- Exercise instructions -
Set down exactly the lines of the records from the top to the line containing "Editor For [Leanote](https://github.com/leanote/leanote)"; include both.
Recorded data section start
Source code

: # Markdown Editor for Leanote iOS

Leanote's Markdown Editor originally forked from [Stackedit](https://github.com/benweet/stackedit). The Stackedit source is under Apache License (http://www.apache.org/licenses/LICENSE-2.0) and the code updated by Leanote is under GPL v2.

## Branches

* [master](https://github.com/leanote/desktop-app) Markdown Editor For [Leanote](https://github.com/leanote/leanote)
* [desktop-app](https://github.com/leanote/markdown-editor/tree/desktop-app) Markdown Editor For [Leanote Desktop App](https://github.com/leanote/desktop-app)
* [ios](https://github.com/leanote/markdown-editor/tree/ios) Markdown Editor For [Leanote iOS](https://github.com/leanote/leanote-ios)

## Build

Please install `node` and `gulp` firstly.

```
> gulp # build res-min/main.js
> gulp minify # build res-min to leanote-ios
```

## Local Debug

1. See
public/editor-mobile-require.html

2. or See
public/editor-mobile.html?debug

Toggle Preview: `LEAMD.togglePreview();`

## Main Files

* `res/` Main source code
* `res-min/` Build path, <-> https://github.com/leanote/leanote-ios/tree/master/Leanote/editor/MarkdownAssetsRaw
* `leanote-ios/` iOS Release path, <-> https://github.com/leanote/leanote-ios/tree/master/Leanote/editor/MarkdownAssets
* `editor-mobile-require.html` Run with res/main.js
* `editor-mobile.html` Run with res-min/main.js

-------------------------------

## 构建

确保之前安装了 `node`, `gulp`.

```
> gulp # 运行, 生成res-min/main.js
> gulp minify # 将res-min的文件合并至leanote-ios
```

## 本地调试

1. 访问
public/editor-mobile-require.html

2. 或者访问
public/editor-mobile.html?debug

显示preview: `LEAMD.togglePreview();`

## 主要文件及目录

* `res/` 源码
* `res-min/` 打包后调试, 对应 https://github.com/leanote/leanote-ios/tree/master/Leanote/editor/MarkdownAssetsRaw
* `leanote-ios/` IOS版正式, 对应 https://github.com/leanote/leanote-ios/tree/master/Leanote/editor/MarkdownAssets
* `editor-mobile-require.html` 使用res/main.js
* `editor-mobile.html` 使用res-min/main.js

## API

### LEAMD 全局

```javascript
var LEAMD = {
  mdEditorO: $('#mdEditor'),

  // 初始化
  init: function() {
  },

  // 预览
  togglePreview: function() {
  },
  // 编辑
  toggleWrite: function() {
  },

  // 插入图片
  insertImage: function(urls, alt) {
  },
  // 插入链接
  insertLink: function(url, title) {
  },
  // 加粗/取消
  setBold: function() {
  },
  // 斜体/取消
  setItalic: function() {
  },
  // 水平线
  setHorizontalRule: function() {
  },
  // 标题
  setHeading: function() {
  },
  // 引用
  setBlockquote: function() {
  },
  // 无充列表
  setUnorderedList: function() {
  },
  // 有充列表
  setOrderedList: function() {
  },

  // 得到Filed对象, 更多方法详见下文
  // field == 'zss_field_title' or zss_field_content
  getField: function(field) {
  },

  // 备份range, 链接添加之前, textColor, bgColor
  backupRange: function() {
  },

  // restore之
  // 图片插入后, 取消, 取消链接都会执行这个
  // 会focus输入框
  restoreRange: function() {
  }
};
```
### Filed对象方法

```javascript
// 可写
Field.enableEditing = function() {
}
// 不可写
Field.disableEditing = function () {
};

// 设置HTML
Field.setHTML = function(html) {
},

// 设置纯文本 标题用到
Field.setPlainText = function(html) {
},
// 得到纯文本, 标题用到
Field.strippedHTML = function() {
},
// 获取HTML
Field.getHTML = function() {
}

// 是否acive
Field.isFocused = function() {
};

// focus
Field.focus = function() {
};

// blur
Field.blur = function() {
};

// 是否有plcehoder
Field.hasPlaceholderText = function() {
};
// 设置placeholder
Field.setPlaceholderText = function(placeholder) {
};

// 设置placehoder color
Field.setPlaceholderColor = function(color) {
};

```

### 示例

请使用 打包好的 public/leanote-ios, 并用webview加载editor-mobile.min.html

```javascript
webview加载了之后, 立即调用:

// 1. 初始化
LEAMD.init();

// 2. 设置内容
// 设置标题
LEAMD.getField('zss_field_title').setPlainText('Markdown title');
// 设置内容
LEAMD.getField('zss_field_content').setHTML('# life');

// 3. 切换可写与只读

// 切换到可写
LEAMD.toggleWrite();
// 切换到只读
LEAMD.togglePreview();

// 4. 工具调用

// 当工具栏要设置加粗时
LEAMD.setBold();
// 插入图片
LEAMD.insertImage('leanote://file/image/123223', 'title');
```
Recorded data section end
- Answer area -
Source code

: # Markdown Editor for Leanote iOS

Leanote's Markdown Editor originally forked from [Stackedit](https://github.com/benweet/stackedit). The Stackedit source is under Apache License (http://www.apache.org/licenses/LICENSE-2.0) and the code updated by Leanote is under GPL v2.

## Branches

* [master](https://github.com/leanote/desktop-app) Markdown Editor For [Leanote](https://github.com/leanote/leanote)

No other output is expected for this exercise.